[Problem requirements] Collect each line of the entries that holds the string "gray".

[Excerpted data]
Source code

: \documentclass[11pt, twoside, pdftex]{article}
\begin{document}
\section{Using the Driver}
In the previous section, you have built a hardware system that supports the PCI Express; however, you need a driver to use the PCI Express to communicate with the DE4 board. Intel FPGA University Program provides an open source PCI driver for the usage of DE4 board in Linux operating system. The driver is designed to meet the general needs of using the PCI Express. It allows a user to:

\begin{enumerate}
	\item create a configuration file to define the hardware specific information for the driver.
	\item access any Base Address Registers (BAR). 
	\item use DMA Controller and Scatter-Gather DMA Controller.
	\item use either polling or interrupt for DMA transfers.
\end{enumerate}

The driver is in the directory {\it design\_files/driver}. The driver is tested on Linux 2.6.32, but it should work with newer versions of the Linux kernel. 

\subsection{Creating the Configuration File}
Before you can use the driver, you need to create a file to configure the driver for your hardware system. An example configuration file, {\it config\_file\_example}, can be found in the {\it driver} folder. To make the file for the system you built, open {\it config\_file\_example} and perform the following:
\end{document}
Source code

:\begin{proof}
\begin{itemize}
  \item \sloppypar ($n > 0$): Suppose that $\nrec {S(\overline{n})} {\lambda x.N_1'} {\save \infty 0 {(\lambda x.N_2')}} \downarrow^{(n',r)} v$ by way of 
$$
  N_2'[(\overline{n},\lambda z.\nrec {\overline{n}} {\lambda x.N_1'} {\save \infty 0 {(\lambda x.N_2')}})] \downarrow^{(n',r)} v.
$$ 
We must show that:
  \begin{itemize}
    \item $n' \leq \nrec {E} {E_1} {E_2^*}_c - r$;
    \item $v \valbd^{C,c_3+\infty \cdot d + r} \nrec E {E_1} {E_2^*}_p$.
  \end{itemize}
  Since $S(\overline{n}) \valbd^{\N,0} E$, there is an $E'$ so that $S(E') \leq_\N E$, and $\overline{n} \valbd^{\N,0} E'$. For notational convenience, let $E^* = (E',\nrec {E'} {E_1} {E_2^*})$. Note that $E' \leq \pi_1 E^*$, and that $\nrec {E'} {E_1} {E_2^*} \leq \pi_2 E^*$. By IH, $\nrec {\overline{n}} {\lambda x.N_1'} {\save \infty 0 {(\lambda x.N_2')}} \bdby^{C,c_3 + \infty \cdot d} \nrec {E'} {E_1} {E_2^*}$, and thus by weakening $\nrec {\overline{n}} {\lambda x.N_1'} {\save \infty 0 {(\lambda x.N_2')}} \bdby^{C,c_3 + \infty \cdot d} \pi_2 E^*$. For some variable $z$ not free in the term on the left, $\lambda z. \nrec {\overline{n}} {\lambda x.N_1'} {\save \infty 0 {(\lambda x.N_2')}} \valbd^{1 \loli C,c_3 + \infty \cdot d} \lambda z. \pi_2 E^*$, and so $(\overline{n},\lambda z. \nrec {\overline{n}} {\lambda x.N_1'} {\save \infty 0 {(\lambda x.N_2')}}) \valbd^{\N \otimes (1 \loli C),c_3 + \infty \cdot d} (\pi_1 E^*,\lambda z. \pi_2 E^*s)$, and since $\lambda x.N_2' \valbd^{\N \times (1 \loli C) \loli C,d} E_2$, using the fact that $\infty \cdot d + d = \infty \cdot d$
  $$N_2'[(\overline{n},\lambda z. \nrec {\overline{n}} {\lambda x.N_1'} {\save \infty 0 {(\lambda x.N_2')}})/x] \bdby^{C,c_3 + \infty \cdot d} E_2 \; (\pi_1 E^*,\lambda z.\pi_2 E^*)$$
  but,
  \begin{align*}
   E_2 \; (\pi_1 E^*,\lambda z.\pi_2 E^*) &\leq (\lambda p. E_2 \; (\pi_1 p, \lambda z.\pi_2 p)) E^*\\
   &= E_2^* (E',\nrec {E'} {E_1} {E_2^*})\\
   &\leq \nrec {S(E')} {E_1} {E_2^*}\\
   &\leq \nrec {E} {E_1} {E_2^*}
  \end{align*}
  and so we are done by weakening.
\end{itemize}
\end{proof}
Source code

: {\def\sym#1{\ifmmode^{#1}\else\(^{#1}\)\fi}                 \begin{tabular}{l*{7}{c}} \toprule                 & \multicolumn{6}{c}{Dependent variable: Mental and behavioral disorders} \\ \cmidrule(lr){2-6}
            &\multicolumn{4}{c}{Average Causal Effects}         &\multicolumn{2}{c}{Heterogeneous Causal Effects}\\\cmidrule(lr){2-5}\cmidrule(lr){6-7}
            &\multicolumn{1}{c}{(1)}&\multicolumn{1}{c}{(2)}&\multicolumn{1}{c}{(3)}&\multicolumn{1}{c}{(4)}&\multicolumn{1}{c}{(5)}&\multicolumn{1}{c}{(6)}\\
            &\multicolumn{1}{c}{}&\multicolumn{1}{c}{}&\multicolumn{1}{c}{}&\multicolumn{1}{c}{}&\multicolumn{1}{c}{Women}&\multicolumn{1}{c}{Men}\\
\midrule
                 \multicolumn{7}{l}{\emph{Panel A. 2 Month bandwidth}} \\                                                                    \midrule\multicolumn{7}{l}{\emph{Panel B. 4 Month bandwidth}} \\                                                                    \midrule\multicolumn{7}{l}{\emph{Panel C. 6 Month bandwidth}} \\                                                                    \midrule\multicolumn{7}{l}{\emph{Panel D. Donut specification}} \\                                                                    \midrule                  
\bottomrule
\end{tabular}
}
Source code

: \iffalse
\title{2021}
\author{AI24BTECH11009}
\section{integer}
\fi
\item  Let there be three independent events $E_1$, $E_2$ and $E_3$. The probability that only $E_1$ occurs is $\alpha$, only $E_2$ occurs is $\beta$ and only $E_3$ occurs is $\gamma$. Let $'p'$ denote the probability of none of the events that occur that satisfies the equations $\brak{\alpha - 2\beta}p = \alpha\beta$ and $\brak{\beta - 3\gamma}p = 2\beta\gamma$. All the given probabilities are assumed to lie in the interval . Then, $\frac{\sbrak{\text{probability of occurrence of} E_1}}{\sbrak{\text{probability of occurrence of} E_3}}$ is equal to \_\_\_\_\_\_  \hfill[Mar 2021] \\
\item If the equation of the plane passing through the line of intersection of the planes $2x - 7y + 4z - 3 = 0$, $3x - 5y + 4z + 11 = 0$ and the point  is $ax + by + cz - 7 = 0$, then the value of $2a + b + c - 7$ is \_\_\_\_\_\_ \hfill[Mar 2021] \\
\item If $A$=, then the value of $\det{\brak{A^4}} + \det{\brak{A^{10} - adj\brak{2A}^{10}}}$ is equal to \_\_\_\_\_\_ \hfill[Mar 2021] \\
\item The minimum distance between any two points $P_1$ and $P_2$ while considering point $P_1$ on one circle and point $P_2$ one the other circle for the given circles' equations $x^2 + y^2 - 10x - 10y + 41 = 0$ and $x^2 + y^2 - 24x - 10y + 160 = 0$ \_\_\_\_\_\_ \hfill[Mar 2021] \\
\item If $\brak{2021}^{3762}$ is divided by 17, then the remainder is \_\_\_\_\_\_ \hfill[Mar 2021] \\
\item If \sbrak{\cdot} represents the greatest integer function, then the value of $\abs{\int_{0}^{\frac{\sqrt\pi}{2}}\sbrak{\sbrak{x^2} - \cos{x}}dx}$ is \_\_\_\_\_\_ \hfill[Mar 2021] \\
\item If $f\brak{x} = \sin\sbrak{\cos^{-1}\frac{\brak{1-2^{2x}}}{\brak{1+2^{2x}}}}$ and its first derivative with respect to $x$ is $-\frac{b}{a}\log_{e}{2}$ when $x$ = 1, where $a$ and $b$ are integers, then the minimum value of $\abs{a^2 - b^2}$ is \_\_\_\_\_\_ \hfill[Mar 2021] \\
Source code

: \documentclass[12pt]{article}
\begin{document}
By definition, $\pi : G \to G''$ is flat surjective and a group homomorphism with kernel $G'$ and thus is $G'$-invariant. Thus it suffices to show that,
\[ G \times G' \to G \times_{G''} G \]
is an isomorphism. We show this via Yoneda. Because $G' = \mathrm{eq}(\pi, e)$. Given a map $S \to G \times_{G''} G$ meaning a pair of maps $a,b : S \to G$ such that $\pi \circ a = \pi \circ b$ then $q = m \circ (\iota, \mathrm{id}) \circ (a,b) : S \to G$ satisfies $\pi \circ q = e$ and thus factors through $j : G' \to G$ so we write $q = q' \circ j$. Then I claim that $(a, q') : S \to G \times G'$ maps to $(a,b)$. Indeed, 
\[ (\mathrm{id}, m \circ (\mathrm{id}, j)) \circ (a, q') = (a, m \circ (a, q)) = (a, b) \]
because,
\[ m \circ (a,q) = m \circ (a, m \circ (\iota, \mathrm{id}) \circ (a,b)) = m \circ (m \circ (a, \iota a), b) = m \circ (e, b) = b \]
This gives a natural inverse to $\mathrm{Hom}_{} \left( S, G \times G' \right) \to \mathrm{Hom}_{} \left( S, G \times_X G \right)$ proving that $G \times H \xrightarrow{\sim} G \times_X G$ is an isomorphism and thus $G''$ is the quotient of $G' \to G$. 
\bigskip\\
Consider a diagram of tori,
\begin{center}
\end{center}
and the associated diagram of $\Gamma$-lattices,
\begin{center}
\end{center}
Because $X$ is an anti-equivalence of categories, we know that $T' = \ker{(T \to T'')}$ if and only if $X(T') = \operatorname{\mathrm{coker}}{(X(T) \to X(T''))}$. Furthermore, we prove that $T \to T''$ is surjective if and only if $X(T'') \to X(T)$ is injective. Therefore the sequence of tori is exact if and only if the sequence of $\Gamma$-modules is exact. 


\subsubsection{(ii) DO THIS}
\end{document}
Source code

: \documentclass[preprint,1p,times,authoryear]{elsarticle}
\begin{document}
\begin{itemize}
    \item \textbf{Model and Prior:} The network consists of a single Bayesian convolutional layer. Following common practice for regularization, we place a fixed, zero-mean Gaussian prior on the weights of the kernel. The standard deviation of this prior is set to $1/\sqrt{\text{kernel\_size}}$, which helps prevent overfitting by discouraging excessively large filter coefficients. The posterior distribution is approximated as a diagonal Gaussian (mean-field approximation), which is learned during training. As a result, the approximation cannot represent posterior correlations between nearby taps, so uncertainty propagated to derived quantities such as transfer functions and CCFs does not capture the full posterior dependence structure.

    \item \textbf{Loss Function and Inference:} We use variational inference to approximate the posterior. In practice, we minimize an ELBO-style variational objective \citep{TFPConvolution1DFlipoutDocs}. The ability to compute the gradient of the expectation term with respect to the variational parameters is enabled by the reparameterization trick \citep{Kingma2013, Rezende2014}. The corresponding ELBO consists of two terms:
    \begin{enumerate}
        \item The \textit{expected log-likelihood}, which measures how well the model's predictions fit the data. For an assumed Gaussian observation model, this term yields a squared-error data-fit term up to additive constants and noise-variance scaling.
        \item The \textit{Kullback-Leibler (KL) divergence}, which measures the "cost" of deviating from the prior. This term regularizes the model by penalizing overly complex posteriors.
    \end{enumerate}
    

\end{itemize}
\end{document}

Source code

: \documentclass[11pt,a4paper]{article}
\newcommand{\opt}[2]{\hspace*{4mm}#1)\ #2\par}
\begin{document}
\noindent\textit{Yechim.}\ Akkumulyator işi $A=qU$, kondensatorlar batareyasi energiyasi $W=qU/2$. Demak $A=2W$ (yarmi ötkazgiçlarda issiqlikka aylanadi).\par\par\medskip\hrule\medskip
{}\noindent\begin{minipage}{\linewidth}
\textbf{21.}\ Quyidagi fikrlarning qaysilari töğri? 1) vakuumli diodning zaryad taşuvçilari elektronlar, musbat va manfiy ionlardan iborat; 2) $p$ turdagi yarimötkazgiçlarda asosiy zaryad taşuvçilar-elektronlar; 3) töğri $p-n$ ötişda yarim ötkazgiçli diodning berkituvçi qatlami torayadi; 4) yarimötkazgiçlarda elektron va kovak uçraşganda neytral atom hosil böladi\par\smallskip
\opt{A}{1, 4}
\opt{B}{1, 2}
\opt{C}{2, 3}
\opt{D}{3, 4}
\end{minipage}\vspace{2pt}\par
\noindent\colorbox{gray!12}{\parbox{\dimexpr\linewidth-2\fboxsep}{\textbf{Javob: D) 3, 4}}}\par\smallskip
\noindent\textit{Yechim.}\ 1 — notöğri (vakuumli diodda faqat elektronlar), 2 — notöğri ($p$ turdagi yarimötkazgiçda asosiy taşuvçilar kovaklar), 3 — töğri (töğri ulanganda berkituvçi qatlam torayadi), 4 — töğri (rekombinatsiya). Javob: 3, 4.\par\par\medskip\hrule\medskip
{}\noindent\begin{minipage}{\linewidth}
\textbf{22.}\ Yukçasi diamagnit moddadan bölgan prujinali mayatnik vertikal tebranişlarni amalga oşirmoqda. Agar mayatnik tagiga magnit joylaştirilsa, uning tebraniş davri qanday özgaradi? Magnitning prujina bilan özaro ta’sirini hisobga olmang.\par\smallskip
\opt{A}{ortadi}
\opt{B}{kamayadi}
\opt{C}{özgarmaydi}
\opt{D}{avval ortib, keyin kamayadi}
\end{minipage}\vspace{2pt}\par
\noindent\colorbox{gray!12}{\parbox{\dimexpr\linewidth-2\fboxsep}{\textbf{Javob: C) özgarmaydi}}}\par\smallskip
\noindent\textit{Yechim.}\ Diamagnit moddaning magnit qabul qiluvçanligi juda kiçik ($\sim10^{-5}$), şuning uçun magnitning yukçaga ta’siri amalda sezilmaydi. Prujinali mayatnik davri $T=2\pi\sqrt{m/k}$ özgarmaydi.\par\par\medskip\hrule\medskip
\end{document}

[Solved problem]
\noindent\colorbox{gray!12}{\parbox{\dimexpr\linewidth-2\fboxsep}{\textbf{Javob: D) 3, 4}}}\par\smallskip
\noindent\colorbox{gray!12}{\parbox{\dimexpr\linewidth-2\fboxsep}{\textbf{Javob: C) özgarmaydi}}}\par\smallskip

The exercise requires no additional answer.